VRehnberg · May 4, 2021, 3:12pm

I want to compute the gradient between an input and an output. However, when I change the view of the input I get an error message

RuntimeError: One of the differentiated Tensors appears to not have been used in the graph. Set allow_unused=True if this is the desired behavior.

What I’ve tried is

import torch

func = torch.nn.Linear(5, 6)
x = torch.rand(3, 5, requires_grad=True)
for x_row in x.unbind(0):
    y_row = func(x_row)
    torch.autograd.grad(y_row, [x_row], grad_outputs=torch.ones_like(y_row), create_graph=True)[0]
    # This is fine

y = func(x)
for x_row, y_row in zip(torch.split(x, 1, dim=0), torch.split(y, 1, dim=0)):
    torch.autograd.grad(y_row, [x_row], grad_outputs=torch.ones_like(y_row), create_graph=True)[0]
    # RuntimeError

y = func(x)
for x_row, y_row in zip(x.unbind(0), y.unbind(0)):
    torch.autograd.grad(y_row, [x_row], grad_outputs=torch.ones_like(y_row), create_graph=True)[0]
    # RuntimeError


x_row = torch.rand(1, 5, requires_grad=True)
x_row = x_row.flatten()
y_row = func(x_row)
torch.autograd.grad(y_row, [x_row], grad_outputs=torch.ones_like(y_row), create_graph=True)[0]
# This is fine

x_row = torch.rand(1, 5, requires_grad=True)
y_row = func(x_row)
x_row = x_row.flatten()
y_row = y_row.flatten()
torch.autograd.grad(y_row, [x_row], grad_outputs=torch.ones_like(y_row), create_graph=True)[0]
# RuntimeError

How am I supposed to do this?

VRehnberg · May 5, 2021, 11:36am

So the problem is probably quite obvious. It has to do with the direction of the DAG of gradients.

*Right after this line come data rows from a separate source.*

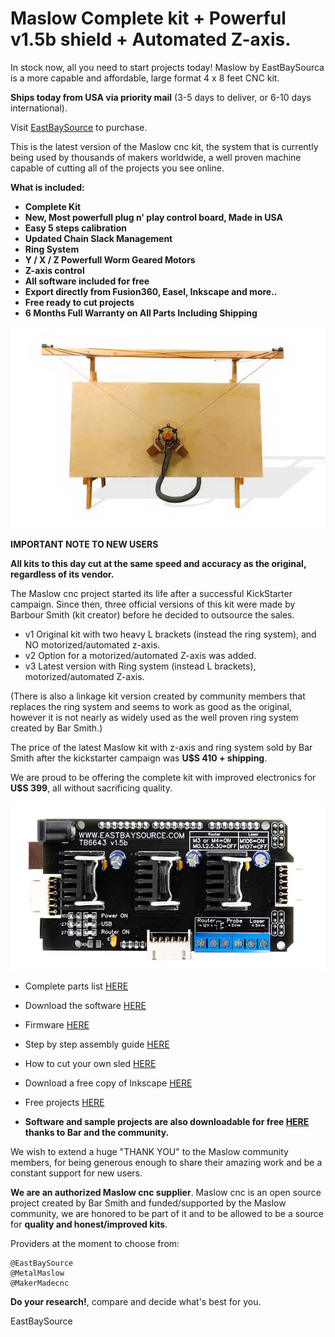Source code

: # Maslow Complete kit + Powerful v1.5b shield + Automated Z-axis.

In stock now, all you need to start projects today!
Maslow by EastBaySourca is a more capable and affordable, large format 4 x 8 feet CNC kit.

**Ships today from USA via priority mail** (3-5 days to deliver, or 6-10 days international).

Visit [EastBaySource](https://www.eastbaysource.com) to purchase.

This is the latest version of the Maslow cnc kit, the system that is currently being used by thousands of makers worldwide, a well proven machine capable of cutting all of the projects you see online.



**What is included:**

- **Complete Kit**
- **New, Most powerfull plug n' play control board, Made in USA**
- **Easy 5 steps calibration**
- **Updated Chain Slack Management**
- **Ring System**
- **Y / X / Z Powerfull Worm Geared Motors**
- **Z-axis control**
- **All software included for free**
- **Export directly from Fusion360, Easel, Inkscape and more..**
- **Free ready to cut projects**
- **6 Months Full Warranty on All Parts Including Shipping**



![Complete Kit](https://raw.githubusercontent.com/MaslowCommunityGarden/Maslow-kits-for-sale-soon./master/fullkit_wb.jpg)


**IMPORTANT NOTE TO NEW USERS**

**All kits to this day cut at the same speed and accuracy as the original, regardless of its vendor.**

The Maslow cnc project started its life after a successful KickStarter campaign.
Since then, three official versions of this kit were made by Barbour Smith (kit creator) before he decided to outsource the sales.

- v1 Original kit with two heavy L brackets (instead the ring system), and NO motorized/automated z-axis.
- v2 Option for a motorized/automated Z-axis was added.
- v3 Latest version with Ring system (instead L brackets), motorized/automated Z-axis.

(There is also a linkage kit version created by community members that replaces the ring system and seems to work as good as the original, however it is not nearly as widely used as the well proven ring system created by Bar Smith.)


The price of the latest Maslow kit with z-axis and ring system sold by Bar Smith after the kickstarter campaign was **U$S 410 + shipping**.

We are proud to be offering the complete kit with improved electronics for **U$S 399**, all without sacrificing quality.


![New shield v1.5](https://raw.githubusercontent.com/MaslowCommunityGarden/Maslow-kits-for-sale-soon./master/TB_v1.5.jpg)


- Complete parts list [HERE](https://www.eastbaysource.com/index.php/what-is-in-the-box)

- Download the software [HERE](https://www.eastbaysource.com/index.php/downloads/file/3-groundcontrol-windows-portable-v1-26) 

- Firmware [HERE](https://www.eastbaysource.com/index.php/downloads/file/4-firmware-1-26b)

- Step by step assembly guide [HERE](https://www.eastbaysource.com/index.php/assembly-guide/assembly-instructions)

- How to cut your own sled [HERE](https://www.eastbaysource.com/index.php/assembly-guide/assembly-instructions)

- Download a free copy of Inkscape [HERE](https://inkscape.org/)

- Free projects [HERE](https://www.eastbaysource.com/index.php/downloads)



- **Software and sample projects are also downloadable for free [HERE](http://maslowcommunitygarden.org) thanks to Bar and the community.**

We wish to extend a huge "THANK YOU" to the Maslow community members, for being generous enough to share their amazing work and be a constant support for new users. 

**We are an authorized Maslow cnc supplier**. Maslow cnc is an open source project created by Bar Smith and funded/supported by the Maslow community, we are honored to be part of it and to be allowed to be a source for **quality and honest/improved kits**.

Providers at the moment to choose from:

    @EastBaySource
    @MetalMaslow
    @MakerMadecnc

**Do your research!**, compare and decide what's best for you.


EastBaySource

A possible way to rework this is

import torch

func = torch.nn.Linear(5, 6)
x = torch.rand(3, 5, requires_grad=True)
x_rows = x.unbind(0)
x = torch.vstack(x_rows)
y_rows = func(x).unbind(0)
for x_row, y_row in zip(x_rows, y_rows):
    torch.autograd.grad(y_row, [x_row], grad_outputs=torch.ones_like(y_row), create_graph=True)[0]

However, I wouldn’t consider this to be a solution as this depends on having access to what is put into the model. The best outcome would be if the experimental feature vmap would turn out to work together with autograd.grad.